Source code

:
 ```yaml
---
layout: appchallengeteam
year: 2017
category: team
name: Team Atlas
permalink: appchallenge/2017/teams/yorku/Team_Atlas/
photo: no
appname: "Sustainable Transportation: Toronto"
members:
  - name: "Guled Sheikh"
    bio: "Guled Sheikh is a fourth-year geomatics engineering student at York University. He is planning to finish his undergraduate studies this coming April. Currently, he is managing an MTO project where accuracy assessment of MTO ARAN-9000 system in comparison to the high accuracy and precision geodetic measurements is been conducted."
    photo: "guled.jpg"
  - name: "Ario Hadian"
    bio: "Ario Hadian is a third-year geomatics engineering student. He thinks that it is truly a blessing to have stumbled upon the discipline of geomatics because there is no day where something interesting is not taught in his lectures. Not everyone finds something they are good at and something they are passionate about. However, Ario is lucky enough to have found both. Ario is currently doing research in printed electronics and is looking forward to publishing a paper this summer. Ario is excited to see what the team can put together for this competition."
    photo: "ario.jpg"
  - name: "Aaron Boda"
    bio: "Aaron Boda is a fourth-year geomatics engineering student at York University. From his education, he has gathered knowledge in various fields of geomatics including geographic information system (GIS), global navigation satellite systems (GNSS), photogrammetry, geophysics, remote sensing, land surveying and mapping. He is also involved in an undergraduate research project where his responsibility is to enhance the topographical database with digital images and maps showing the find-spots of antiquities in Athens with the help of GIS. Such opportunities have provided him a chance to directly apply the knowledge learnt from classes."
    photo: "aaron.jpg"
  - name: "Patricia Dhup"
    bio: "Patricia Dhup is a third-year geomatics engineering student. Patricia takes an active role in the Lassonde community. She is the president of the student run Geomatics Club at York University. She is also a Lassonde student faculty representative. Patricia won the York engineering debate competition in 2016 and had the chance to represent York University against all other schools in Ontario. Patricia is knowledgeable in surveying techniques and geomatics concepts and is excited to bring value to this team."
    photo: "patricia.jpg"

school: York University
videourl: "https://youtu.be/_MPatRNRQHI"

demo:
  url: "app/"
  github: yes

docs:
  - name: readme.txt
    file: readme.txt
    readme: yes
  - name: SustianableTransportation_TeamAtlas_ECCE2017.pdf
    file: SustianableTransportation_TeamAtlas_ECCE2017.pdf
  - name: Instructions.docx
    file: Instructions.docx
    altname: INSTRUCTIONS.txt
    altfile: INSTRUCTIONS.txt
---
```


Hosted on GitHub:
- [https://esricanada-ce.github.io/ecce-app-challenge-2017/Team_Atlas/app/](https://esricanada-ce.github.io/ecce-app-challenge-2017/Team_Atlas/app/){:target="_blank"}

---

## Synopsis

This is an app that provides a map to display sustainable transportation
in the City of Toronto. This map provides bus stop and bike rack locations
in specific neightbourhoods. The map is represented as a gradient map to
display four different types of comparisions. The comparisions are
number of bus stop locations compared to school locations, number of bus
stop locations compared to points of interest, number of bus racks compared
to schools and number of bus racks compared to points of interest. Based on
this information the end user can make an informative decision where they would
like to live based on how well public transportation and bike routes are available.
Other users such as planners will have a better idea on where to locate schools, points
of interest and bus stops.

---

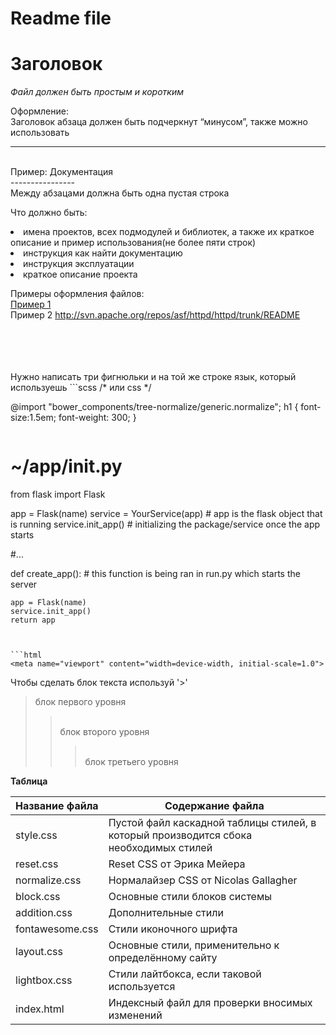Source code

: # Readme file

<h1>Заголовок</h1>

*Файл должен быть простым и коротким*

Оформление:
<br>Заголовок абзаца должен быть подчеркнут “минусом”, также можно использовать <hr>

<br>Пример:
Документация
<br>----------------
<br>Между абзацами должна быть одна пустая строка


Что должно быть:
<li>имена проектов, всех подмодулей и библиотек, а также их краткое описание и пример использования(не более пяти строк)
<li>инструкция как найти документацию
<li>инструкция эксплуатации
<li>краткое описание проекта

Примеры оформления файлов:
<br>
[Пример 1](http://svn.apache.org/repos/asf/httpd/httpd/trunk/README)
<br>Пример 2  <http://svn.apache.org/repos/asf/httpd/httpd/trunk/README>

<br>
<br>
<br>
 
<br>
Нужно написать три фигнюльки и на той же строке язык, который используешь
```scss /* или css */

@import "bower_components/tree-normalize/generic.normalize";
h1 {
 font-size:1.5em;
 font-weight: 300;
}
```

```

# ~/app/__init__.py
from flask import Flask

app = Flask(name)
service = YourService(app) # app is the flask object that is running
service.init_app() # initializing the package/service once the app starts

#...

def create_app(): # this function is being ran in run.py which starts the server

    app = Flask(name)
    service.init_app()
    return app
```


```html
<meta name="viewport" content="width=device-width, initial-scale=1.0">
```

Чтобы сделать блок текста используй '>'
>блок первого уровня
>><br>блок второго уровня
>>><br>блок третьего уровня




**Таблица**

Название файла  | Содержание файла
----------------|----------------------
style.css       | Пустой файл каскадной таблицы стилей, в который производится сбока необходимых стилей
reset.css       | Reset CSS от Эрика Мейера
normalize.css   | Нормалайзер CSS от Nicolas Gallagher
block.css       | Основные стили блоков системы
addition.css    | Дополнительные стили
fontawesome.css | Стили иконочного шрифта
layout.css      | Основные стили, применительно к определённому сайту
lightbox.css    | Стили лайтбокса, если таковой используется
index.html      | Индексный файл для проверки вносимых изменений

==

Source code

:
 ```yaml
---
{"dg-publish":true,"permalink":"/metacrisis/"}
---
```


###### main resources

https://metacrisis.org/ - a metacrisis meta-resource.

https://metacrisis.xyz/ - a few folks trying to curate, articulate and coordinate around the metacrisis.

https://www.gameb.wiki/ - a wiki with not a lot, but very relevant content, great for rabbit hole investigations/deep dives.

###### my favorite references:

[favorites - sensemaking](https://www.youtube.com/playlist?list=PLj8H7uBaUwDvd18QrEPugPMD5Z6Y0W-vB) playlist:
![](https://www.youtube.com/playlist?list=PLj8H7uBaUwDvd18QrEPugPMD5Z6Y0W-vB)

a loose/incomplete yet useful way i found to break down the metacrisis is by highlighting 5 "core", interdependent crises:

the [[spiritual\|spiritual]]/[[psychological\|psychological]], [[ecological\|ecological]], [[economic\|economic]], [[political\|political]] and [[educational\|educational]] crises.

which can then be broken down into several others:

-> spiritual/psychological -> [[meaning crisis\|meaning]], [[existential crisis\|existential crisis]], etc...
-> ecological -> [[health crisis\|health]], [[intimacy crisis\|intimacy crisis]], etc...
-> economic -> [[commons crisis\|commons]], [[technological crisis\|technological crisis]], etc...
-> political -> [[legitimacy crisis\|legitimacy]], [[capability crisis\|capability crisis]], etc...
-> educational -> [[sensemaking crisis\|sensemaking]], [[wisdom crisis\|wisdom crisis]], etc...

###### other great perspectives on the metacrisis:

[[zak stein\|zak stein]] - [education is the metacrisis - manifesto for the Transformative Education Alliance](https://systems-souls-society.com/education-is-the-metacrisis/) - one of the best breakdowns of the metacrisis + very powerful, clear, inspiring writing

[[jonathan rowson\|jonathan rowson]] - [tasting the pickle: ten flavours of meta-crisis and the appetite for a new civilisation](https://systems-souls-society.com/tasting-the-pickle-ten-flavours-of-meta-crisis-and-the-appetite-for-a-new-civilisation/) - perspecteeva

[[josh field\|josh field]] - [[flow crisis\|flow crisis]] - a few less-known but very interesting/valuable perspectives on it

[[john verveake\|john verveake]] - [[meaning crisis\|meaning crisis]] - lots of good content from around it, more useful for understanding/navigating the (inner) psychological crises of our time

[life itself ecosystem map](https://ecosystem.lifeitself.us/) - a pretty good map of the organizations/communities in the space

» **TASK PROMPT**
Where the listing above reaches the line that contains "Other users such", start retyping, and finish with the line that contains "of interest and bus stops."; reproduce those lines exactly and no others.

» **WRITTEN RESPONSE**
Other users such as planners will have a better idea on where to locate schools, points
of interest and bus stops.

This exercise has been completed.